- Opening Delimiter -

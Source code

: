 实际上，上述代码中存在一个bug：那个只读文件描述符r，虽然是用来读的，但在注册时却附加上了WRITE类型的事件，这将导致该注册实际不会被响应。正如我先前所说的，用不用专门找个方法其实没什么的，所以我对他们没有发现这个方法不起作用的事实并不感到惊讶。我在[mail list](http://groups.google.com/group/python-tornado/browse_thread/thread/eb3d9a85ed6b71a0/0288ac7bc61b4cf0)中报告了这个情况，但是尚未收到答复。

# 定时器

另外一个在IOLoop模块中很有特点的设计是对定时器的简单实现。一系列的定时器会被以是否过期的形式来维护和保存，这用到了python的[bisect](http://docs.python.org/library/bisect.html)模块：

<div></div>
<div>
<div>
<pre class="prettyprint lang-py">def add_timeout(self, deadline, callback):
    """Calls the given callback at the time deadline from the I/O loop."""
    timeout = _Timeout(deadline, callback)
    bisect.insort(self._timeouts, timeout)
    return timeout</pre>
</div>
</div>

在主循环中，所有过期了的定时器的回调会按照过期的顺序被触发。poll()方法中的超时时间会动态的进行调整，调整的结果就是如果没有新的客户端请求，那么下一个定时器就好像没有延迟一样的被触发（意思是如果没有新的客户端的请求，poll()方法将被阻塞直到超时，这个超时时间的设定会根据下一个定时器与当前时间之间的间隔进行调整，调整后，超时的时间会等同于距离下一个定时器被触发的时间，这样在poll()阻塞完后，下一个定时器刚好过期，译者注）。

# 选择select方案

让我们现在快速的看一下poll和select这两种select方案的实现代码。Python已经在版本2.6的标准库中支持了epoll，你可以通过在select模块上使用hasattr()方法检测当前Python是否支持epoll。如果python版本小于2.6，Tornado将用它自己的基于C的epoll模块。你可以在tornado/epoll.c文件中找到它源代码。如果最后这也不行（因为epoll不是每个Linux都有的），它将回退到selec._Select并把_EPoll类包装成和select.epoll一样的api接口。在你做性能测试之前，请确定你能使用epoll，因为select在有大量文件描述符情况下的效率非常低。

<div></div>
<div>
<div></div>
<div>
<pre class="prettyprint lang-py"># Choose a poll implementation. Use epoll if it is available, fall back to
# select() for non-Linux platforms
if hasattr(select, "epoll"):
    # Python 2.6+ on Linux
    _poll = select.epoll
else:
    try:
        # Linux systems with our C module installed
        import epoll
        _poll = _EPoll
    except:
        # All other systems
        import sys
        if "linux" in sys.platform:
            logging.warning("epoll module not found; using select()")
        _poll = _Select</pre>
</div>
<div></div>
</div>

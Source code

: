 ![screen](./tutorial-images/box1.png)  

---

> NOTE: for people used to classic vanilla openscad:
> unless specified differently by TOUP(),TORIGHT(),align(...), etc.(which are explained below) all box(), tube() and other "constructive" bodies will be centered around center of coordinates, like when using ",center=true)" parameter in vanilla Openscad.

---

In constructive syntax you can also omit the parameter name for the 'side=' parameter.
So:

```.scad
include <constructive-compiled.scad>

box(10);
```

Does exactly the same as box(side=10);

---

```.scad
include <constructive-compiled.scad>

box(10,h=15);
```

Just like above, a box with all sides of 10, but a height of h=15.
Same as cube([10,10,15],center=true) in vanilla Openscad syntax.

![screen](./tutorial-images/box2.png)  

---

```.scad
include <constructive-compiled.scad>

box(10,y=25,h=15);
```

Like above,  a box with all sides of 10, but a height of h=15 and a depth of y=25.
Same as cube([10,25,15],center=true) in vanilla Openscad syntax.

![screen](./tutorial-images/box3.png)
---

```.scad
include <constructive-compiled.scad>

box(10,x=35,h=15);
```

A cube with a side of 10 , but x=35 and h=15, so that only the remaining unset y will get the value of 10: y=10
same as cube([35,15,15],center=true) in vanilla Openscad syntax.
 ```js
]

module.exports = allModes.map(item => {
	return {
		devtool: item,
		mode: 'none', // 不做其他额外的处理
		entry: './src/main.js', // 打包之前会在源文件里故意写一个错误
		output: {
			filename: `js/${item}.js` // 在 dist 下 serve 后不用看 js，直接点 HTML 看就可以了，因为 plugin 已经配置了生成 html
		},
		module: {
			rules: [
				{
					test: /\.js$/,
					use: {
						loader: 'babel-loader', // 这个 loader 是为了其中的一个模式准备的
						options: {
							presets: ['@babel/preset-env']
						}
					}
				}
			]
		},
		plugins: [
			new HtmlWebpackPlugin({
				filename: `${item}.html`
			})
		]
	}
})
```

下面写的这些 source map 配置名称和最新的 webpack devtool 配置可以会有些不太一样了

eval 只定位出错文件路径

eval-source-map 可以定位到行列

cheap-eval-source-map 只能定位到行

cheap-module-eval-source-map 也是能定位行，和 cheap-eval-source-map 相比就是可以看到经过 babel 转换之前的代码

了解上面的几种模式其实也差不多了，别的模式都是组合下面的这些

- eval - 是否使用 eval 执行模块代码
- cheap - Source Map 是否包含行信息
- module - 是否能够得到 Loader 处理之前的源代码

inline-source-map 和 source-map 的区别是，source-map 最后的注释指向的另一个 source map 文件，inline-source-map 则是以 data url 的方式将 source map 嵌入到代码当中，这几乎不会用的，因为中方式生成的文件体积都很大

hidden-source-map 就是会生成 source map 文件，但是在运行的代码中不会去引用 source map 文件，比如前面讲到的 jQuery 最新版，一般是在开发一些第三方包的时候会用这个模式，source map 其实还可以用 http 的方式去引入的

- Closing Delimiter -

What you are asked to do:
The lines holding the string "bisect" are what is needed from the material above.

Written reply:
另外一个在IOLoop模块中很有特点的设计是对定时器的简单实现。一系列的定时器会被以是否过期的形式来维护和保存，这用到了python的[bisect](http://docs.python.org/library/bisect.html)模块：
    bisect.insort(self._timeouts, timeout)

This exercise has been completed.